→ Provided entries
# # # # # # #

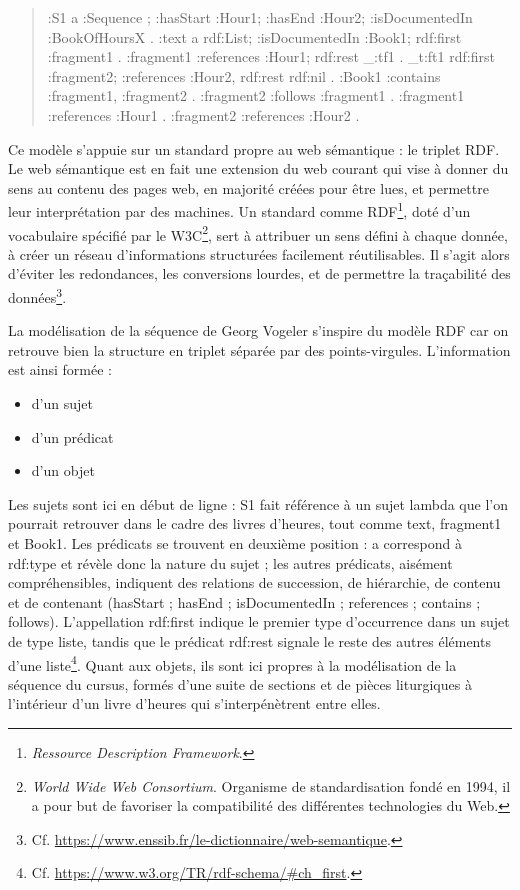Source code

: \documentclass[a4paper,12pt,twoside]{book}
\begin{document}
	\begin{quote}
:S1 a :Sequence ; :hasStart :Hour1; :hasEnd :Hour2; :isDocumentedIn :BookOfHoursX .
:text a rdf:List; :isDocumentedIn :Book1; rdf:first :fragment1 .
:fragment1 :references :Hour1; rdf:rest _:tf1 . _t:ft1 rdf:first :fragment2; :references :Hour2, rdf:rest rdf:nil .
:Book1 :contains :fragment1, :fragment2 . :fragment2 :follows :fragment1 . :fragment1 :references :Hour1 . :fragment2 :references :Hour2 .
	\end{quote}
	
	Ce modèle s'appuie sur un standard propre au web sémantique : le triplet RDF. Le web sémantique est en fait une extension du web courant qui vise à donner du sens au contenu des pages web, en majorité créées pour être lues, et permettre leur interprétation par des machines. Un standard comme RDF\footnote{\textit{Ressource Description Framework}.}, doté d'un vocabulaire spécifié par le W3C\footnote{\textit{World Wide Web Consortium}. Organisme de standardisation fondé en 1994, il a pour but de favoriser la compatibilité des différentes technologies du Web.}, sert à attribuer un sens défini à chaque donnée, à créer un réseau d'informations structurées facilement réutilisables. Il s'agit alors d'éviter les redondances, les conversions lourdes, et de permettre la traçabilité des données\footnote{Cf. \url{https://www.enssib.fr/le-dictionnaire/web-semantique}.}. 
	
	La modélisation de la séquence de Georg Vogeler s'inspire du modèle RDF car on retrouve bien la structure en triplet séparée par des points-virgules. L'information est ainsi formée :
	\begin{itemize}
	    \item d'un sujet
	    \item d'un prédicat
	    \item d'un objet
	\end{itemize}
	Les sujets sont ici en début de ligne : \og S1\fg{} fait référence à un sujet lambda que l'on pourrait retrouver dans le cadre des livres d'heures, tout comme \og text\fg{}, \og fragment1\fg{} et \og Book1\fg{}. Les prédicats se trouvent en deuxième position : \og a\fg{} correspond à \og rdf:type\fg{} et révèle donc la nature du sujet ; les autres prédicats, aisément compréhensibles, indiquent des relations de succession, de hiérarchie, de contenu et de contenant (\og hasStart\fg{} ; \og hasEnd\fg{} ; \og isDocumentedIn\fg{} ; \og references\fg{} ; \og contains\fg{} ; \og follows\fg{}). L'appellation \og rdf:first\fg{} indique le premier type d'occurrence dans un sujet de type liste, tandis que le prédicat \og rdf:rest\fg{} signale le reste des autres éléments d'une liste\footnote{Cf. \url{https://www.w3.org/TR/rdf-schema/#ch_first}.}. Quant aux objets, ils sont ici propres à la modélisation de la séquence du cursus, formés d'une suite de sections et de pièces liturgiques à l'intérieur d'un livre d'heures qui s'interpénètrent entre elles. 
	
\end{document}

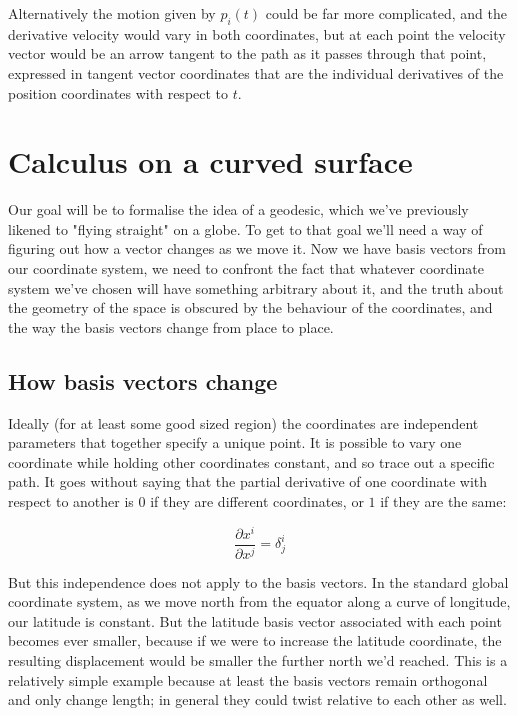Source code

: Alternatively the motion given by $p_i(t)$ could be far more complicated, and the derivative velocity would vary in both coordinates, but at each point the velocity vector would be an arrow tangent to the path as it passes through that point, expressed in tangent vector coordinates that are the individual derivatives of the position coordinates with respect to $t$.

\section{Calculus on a curved surface}

Our goal will be to formalise the idea of a geodesic, which we've previously likened to "flying straight" on a globe. To get to that goal we'll need a way of figuring out how a vector changes as we move it. Now we have basis vectors from our coordinate system, we need to confront the fact that whatever coordinate system we've chosen will have something arbitrary about it, and the truth about the geometry of the space is obscured by the behaviour of the coordinates, and the way the basis vectors change from place to place.

\subsection{How basis vectors change}

Ideally (for at least some good sized region) the coordinates are independent parameters that together specify a unique point. It is possible to vary one coordinate while holding other coordinates constant, and so trace out a specific path. It goes without saying that the partial derivative of one coordinate with respect to another is $0$ if they are different coordinates, or $1$ if they are the same:

$$
\frac{\partial x^i}{\partial x^j} = \delta^i_j
$$

But this independence does not apply to the basis vectors. In the standard global coordinate system, as we move north from the equator along a curve of longitude, our latitude is constant. But the latitude basis vector associated with each point becomes ever smaller, because if we were to increase the latitude coordinate, the resulting displacement would be smaller the further north we'd reached. This is a relatively simple example because at least the basis vectors remain orthogonal and only change length; in general they could twist relative to each other as well.

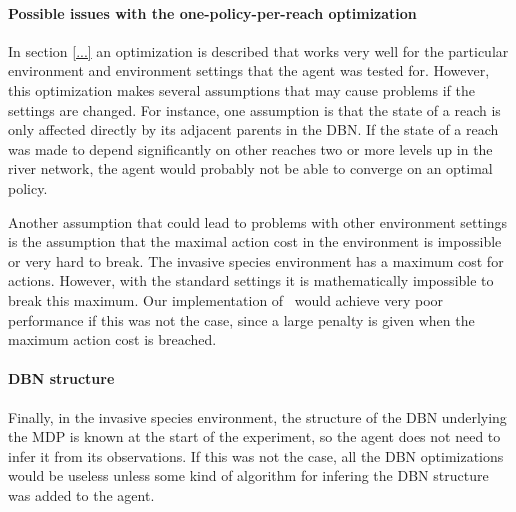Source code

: \paragraph{Possible issues with the one-policy-per-reach optimization} In section \ref{...}  an optimization is described that works very well for the particular environment and environment settings that the agent was tested for. However, this optimization makes several assumptions that may cause problems if the settings are changed. For instance, one assumption is that the state of a reach is only affected directly by its adjacent parents in the DBN. If the state of a reach was made to depend significantly on other reaches two or more levels up in the river network, the agent would probably not be able to converge on an optimal policy. 

Another assumption that could lead to problems with other environment settings is the assumption that the maximal action cost in the environment is impossible or very hard to break. The invasive species environment has a maximum cost for actions. However, with the standard settings it is mathematically impossible to break this maximum. Our implementation of \etre\ would achieve very poor performance if this was not the case, since a large penalty is given when the maximum action cost is breached. 

\paragraph{DBN structure} Finally, in the invasive species environment, the structure of the DBN underlying the MDP is known at the start of the experiment, so the agent does not need to infer it from its observations. If this was not the case, all the DBN optimizations would be useless unless some kind of algorithm for infering the DBN structure was added to the agent. 





%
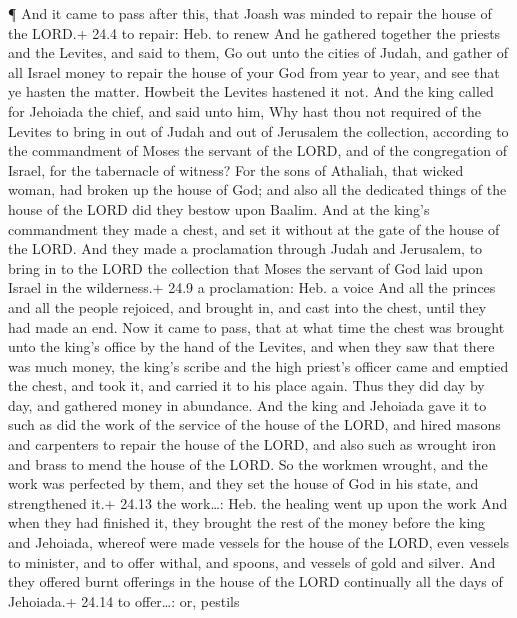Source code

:  ¶ And it came to pass after this, that Joash was minded to
repair the house of the LORD.+ 24.4 to repair: Heb. to renew
 And he gathered together the priests and the Levites, and
said to them, Go out unto the cities of Judah, and gather of all Israel
money to repair the house of your God from year to year, and see that ye
hasten the matter. Howbeit the Levites hastened it not.  And
the king called for Jehoiada the chief, and said unto him, Why hast thou
not required of the Levites to bring in out of Judah and out of
Jerusalem the collection, according to the commandment of Moses the
servant of the LORD, and of the congregation of Israel, for the
tabernacle of witness?  For the sons of Athaliah, that
wicked woman, had broken up the house of God; and also all the dedicated
things of the house of the LORD did they bestow upon Baalim.
 And at the king's commandment they made a chest, and set it
without at the gate of the house of the LORD.  And they made
a proclamation through Judah and Jerusalem, to bring in to the LORD the
collection that Moses the servant of God laid upon Israel in the
wilderness.+ 24.9 a proclamation: Heb. a voice  And all the
princes and all the people rejoiced, and brought in, and cast into the
chest, until they had made an end.  Now it came to pass,
that at what time the chest was brought unto the king's office by the
hand of the Levites, and when they saw that there was much money, the
king's scribe and the high priest's officer came and emptied the chest,
and took it, and carried it to his place again. Thus they did day by
day, and gathered money in abundance.  And the king and
Jehoiada gave it to such as did the work of the service of the house of
the LORD, and hired masons and carpenters to repair the house of the
LORD, and also such as wrought iron and brass to mend the house of the
LORD.  So the workmen wrought, and the work was perfected
by them, and they set the house of God in his state, and strengthened
it.+ 24.13 the work\ldots: Heb. the healing went up upon the work
 And when they had finished it, they brought the rest of
the money before the king and Jehoiada, whereof were made vessels for
the house of the LORD, even vessels to minister, and to offer withal,
and spoons, and vessels of gold and silver. And they offered burnt
offerings in the house of the LORD continually all the days of
Jehoiada.+ 24.14 to offer\ldots: or, pestils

# # # # # # #

→ Exercise aim
Print every record above exactly as written, leaving out the pictures.

→ Solution for this exercise
Source code

: \documentclass[a4paper,12pt,twoside]{book}
\begin{document}
	\begin{quote}
:S1 a :Sequence ; :hasStart :Hour1; :hasEnd :Hour2; :isDocumentedIn :BookOfHoursX .
:text a rdf:List; :isDocumentedIn :Book1; rdf:first :fragment1 .
:fragment1 :references :Hour1; rdf:rest _:tf1 . _t:ft1 rdf:first :fragment2; :references :Hour2, rdf:rest rdf:nil .
:Book1 :contains :fragment1, :fragment2 . :fragment2 :follows :fragment1 . :fragment1 :references :Hour1 . :fragment2 :references :Hour2 .
	\end{quote}
	
	Ce modèle s'appuie sur un standard propre au web sémantique : le triplet RDF. Le web sémantique est en fait une extension du web courant qui vise à donner du sens au contenu des pages web, en majorité créées pour être lues, et permettre leur interprétation par des machines. Un standard comme RDF\footnote{\textit{Ressource Description Framework}.}, doté d'un vocabulaire spécifié par le W3C\footnote{\textit{World Wide Web Consortium}. Organisme de standardisation fondé en 1994, il a pour but de favoriser la compatibilité des différentes technologies du Web.}, sert à attribuer un sens défini à chaque donnée, à créer un réseau d'informations structurées facilement réutilisables. Il s'agit alors d'éviter les redondances, les conversions lourdes, et de permettre la traçabilité des données\footnote{Cf. \url{https://www.enssib.fr/le-dictionnaire/web-semantique}.}. 
	
	La modélisation de la séquence de Georg Vogeler s'inspire du modèle RDF car on retrouve bien la structure en triplet séparée par des points-virgules. L'information est ainsi formée :
	\begin{itemize}
	    \item d'un sujet
	    \item d'un prédicat
	    \item d'un objet
	\end{itemize}
	Les sujets sont ici en début de ligne : \og S1\fg{} fait référence à un sujet lambda que l'on pourrait retrouver dans le cadre des livres d'heures, tout comme \og text\fg{}, \og fragment1\fg{} et \og Book1\fg{}. Les prédicats se trouvent en deuxième position : \og a\fg{} correspond à \og rdf:type\fg{} et révèle donc la nature du sujet ; les autres prédicats, aisément compréhensibles, indiquent des relations de succession, de hiérarchie, de contenu et de contenant (\og hasStart\fg{} ; \og hasEnd\fg{} ; \og isDocumentedIn\fg{} ; \og references\fg{} ; \og contains\fg{} ; \og follows\fg{}). L'appellation \og rdf:first\fg{} indique le premier type d'occurrence dans un sujet de type liste, tandis que le prédicat \og rdf:rest\fg{} signale le reste des autres éléments d'une liste\footnote{Cf. \url{https://www.w3.org/TR/rdf-schema/#ch_first}.}. Quant aux objets, ils sont ici propres à la modélisation de la séquence du cursus, formés d'une suite de sections et de pièces liturgiques à l'intérieur d'un livre d'heures qui s'interpénètrent entre elles. 
	
\end{document}

Source code

: Alternatively the motion given by $p_i(t)$ could be far more complicated, and the derivative velocity would vary in both coordinates, but at each point the velocity vector would be an arrow tangent to the path as it passes through that point, expressed in tangent vector coordinates that are the individual derivatives of the position coordinates with respect to $t$.

\section{Calculus on a curved surface}

Our goal will be to formalise the idea of a geodesic, which we've previously likened to "flying straight" on a globe. To get to that goal we'll need a way of figuring out how a vector changes as we move it. Now we have basis vectors from our coordinate system, we need to confront the fact that whatever coordinate system we've chosen will have something arbitrary about it, and the truth about the geometry of the space is obscured by the behaviour of the coordinates, and the way the basis vectors change from place to place.

\subsection{How basis vectors change}

Ideally (for at least some good sized region) the coordinates are independent parameters that together specify a unique point. It is possible to vary one coordinate while holding other coordinates constant, and so trace out a specific path. It goes without saying that the partial derivative of one coordinate with respect to another is $0$ if they are different coordinates, or $1$ if they are the same:

$$
\frac{\partial x^i}{\partial x^j} = \delta^i_j
$$

But this independence does not apply to the basis vectors. In the standard global coordinate system, as we move north from the equator along a curve of longitude, our latitude is constant. But the latitude basis vector associated with each point becomes ever smaller, because if we were to increase the latitude coordinate, the resulting displacement would be smaller the further north we'd reached. This is a relatively simple example because at least the basis vectors remain orthogonal and only change length; in general they could twist relative to each other as well.

Source code

: \paragraph{Possible issues with the one-policy-per-reach optimization} In section \ref{...}  an optimization is described that works very well for the particular environment and environment settings that the agent was tested for. However, this optimization makes several assumptions that may cause problems if the settings are changed. For instance, one assumption is that the state of a reach is only affected directly by its adjacent parents in the DBN. If the state of a reach was made to depend significantly on other reaches two or more levels up in the river network, the agent would probably not be able to converge on an optimal policy. 

Another assumption that could lead to problems with other environment settings is the assumption that the maximal action cost in the environment is impossible or very hard to break. The invasive species environment has a maximum cost for actions. However, with the standard settings it is mathematically impossible to break this maximum. Our implementation of \etre\ would achieve very poor performance if this was not the case, since a large penalty is given when the maximum action cost is breached. 

\paragraph{DBN structure} Finally, in the invasive species environment, the structure of the DBN underlying the MDP is known at the start of the experiment, so the agent does not need to infer it from its observations. If this was not the case, all the DBN optimizations would be useless unless some kind of algorithm for infering the DBN structure was added to the agent. 





%
Source code

:  ¶ And it came to pass after this, that Joash was minded to
repair the house of the LORD.+ 24.4 to repair: Heb. to renew
 And he gathered together the priests and the Levites, and
said to them, Go out unto the cities of Judah, and gather of all Israel
money to repair the house of your God from year to year, and see that ye
hasten the matter. Howbeit the Levites hastened it not.  And
the king called for Jehoiada the chief, and said unto him, Why hast thou
not required of the Levites to bring in out of Judah and out of
Jerusalem the collection, according to the commandment of Moses the
servant of the LORD, and of the congregation of Israel, for the
tabernacle of witness?  For the sons of Athaliah, that
wicked woman, had broken up the house of God; and also all the dedicated
things of the house of the LORD did they bestow upon Baalim.
 And at the king's commandment they made a chest, and set it
without at the gate of the house of the LORD.  And they made
a proclamation through Judah and Jerusalem, to bring in to the LORD the
collection that Moses the servant of God laid upon Israel in the
wilderness.+ 24.9 a proclamation: Heb. a voice  And all the
princes and all the people rejoiced, and brought in, and cast into the
chest, until they had made an end.  Now it came to pass,
that at what time the chest was brought unto the king's office by the
hand of the Levites, and when they saw that there was much money, the
king's scribe and the high priest's officer came and emptied the chest,
and took it, and carried it to his place again. Thus they did day by
day, and gathered money in abundance.  And the king and
Jehoiada gave it to such as did the work of the service of the house of
the LORD, and hired masons and carpenters to repair the house of the
LORD, and also such as wrought iron and brass to mend the house of the
LORD.  So the workmen wrought, and the work was perfected
by them, and they set the house of God in his state, and strengthened
it.+ 24.13 the work\ldots: Heb. the healing went up upon the work
 And when they had finished it, they brought the rest of
the money before the king and Jehoiada, whereof were made vessels for
the house of the LORD, even vessels to minister, and to offer withal,
and spoons, and vessels of gold and silver. And they offered burnt
offerings in the house of the LORD continually all the days of
Jehoiada.+ 24.14 to offer\ldots: or, pestils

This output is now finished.